#### [EXERCISE INPUT]
◇ ◇ ◇ ◇ ◇ ◇ ◇

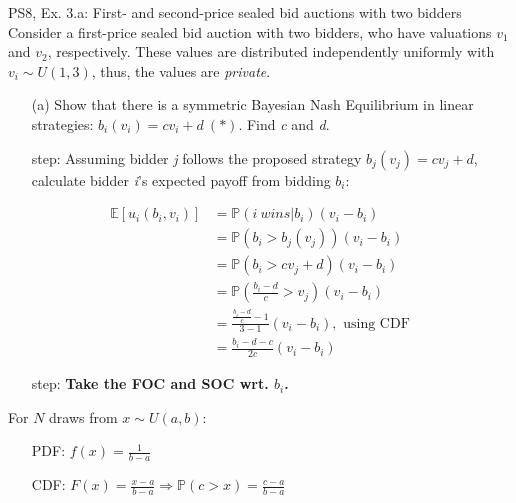\begin{frame}{PS8, Ex. 3.a: First- and second-price sealed bid auctions with two bidders}
    Consider a first-price sealed bid auction with two bidders, who have valuations $v_1$ and $v_2$, respectively. These values are distributed independently uniformly with $v_i\sim U(1,3)$, thus, the values are \textit{private}.
    \vspace{-4pt}
    \begin{itemize}
      \item[(a)] Show that there is a symmetric Bayesian Nash Equilibrium in linear strategies: $b_i(v_i) = cv_i + d\ (*)$. Find \textit{c} and \textit{d}.
    \end{itemize}
    \vspace{-8pt}
    \begin{multicols}{2}
      \begin{itemize}
        \item[\nth{1} step:] Assuming bidder \textit{j} follows the proposed strategy $b_j(v_j) = cv_j + d$, calculate bidder \textit{i}'s expected payoff from bidding $b_i$:
      \end{itemize}
      \vspace{-4pt}
      \begin{align*}
        \mathbb{E}[u_i(b_i,v_i)]&=\mathbb{P}(i\ wins|b_i)(v_i-b_i)\\
                                &=\mathbb{P}(b_i>b_j(v_j))(v_i-b_i)\\
                                &=\mathbb{P}(b_i>cv_j+d)(v_i-b_i)\\
                                &=\mathbb{P}\left(\frac{b_i-d}{c}>v_j\right)(v_i-b_i)\\
                                &=\frac{\frac{b_i-d}{c}-1}{3-1}(v_i-b_i),\text{ using CDF}\\
                                &=\frac{b_i-d-c}{2c}(v_i-b_i)
      \end{align*}
      \vspace{-10pt}
      \begin{itemize}
        \item[\nth{2} step:] \textbf{Take the FOC and SOC wrt. $b_i$.}
      \end{itemize}
      \vfill\null\columnbreak
      For $N$ draws from $x\sim U(a, b):$
      \vspace{-6pt}
      \begin{enumerate}
        \item[PDF:] $f(x)=\frac{1}{b-a}$
        \item[CDF:] $F(x)=\frac{x-a}{b-a}\Rightarrow\mathbb{P}(c>x)=\frac{c-a}{b-a}$

\end{enumerate}
\end{multicols}
\end{frame}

◇ ◇ ◇ ◇ ◇ ◇ ◇

#### [WHAT THE EXERCISE ASKS]
All lines of the entries containing the string "vspace" must be shown in full.

#### [TASK SOLUTION]
    \vspace{-4pt}
    \vspace{-8pt}
      \vspace{-4pt}
      \vspace{-10pt}
      \vspace{-6pt}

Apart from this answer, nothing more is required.